EXERCISE REQUIREMENTS
What is needed is an exact copy of the entries below, from the line that contains "- **tap** - Denotes tap (click) gesture." through the final line, both included, and nothing else.

****************

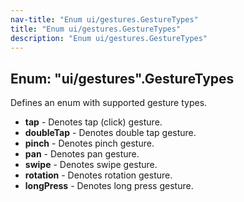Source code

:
 ```yaml
---
nav-title: "Enum ui/gestures.GestureTypes"
title: "Enum ui/gestures.GestureTypes"
description: "Enum ui/gestures.GestureTypes"
---
```

## Enum: "ui/gestures".GestureTypes
Defines an enum with supported gesture types.
 - **tap** - Denotes tap (click) gesture.
 - **doubleTap** - Denotes double tap gesture.
 - **pinch** - Denotes pinch gesture.
 - **pan** - Denotes pan gesture.
 - **swipe** - Denotes swipe gesture.
 - **rotation** - Denotes rotation gesture.
 - **longPress** - Denotes long press gesture.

****************

YOUR RESPONSE
 - **tap** - Denotes tap (click) gesture.
 - **doubleTap** - Denotes double tap gesture.
 - **pinch** - Denotes pinch gesture.
 - **pan** - Denotes pan gesture.
 - **swipe** - Denotes swipe gesture.
 - **rotation** - Denotes rotation gesture.
 - **longPress** - Denotes long press gesture.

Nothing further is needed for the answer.